§ **WORK REQUIRED**
Go through the material under this sentence. Return every line holding "input".

§ **DATA SUPPLIED**
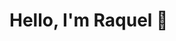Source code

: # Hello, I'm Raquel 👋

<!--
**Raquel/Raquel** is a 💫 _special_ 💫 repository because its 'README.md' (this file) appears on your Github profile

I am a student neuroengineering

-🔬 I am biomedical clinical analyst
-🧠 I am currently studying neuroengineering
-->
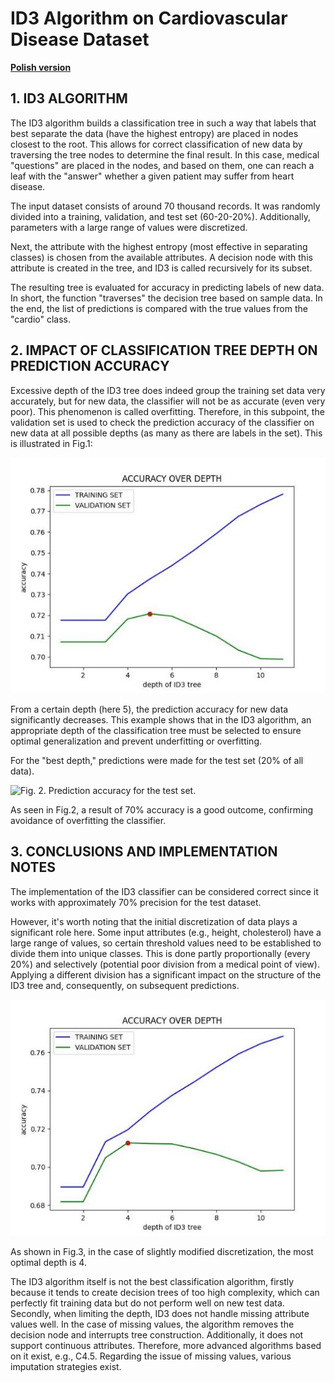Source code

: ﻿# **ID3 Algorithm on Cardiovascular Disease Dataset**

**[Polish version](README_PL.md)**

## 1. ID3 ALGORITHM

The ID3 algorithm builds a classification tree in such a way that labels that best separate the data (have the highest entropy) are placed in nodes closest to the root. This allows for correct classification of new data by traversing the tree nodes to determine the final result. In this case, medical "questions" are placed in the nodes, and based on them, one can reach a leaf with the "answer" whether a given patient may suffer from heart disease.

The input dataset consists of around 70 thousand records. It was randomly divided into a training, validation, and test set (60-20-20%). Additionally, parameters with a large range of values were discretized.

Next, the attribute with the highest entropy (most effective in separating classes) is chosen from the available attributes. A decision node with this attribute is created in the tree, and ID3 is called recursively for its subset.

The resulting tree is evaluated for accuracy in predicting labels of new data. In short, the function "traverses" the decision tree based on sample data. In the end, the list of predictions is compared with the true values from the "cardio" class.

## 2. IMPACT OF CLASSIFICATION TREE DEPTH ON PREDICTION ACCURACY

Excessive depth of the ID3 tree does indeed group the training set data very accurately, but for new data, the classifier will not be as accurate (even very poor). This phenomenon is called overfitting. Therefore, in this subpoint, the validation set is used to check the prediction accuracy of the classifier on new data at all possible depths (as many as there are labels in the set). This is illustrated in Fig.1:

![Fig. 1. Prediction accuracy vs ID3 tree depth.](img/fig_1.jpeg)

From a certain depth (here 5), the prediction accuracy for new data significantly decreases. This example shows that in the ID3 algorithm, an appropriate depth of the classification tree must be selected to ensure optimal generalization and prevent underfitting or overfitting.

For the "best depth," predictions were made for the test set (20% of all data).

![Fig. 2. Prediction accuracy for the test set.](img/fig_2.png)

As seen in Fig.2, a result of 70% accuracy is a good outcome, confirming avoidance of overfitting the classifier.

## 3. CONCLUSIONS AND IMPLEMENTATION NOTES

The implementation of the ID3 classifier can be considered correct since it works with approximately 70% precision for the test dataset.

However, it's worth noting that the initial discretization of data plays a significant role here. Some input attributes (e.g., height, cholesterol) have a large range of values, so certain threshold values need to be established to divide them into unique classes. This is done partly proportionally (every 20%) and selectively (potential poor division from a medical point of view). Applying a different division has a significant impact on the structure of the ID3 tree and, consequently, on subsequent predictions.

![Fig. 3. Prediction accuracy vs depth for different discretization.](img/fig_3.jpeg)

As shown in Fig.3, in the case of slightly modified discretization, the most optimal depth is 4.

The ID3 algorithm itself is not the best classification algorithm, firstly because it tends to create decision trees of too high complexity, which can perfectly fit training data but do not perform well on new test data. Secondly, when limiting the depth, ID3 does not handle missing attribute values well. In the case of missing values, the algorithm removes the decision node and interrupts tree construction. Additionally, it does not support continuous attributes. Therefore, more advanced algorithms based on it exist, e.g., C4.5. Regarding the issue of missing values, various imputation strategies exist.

§ **SOLVED PROBLEM**
The input dataset consists of around 70 thousand records. It was randomly divided into a training, validation, and test set (60-20-20%). Additionally, parameters with a large range of values were discretized.
However, it's worth noting that the initial discretization of data plays a significant role here. Some input attributes (e.g., height, cholesterol) have a large range of values, so certain threshold values need to be established to divide them into unique classes. This is done partly proportionally (every 20%) and selectively (potential poor division from a medical point of view). Applying a different division has a significant impact on the structure of the ID3 tree and, consequently, on subsequent predictions.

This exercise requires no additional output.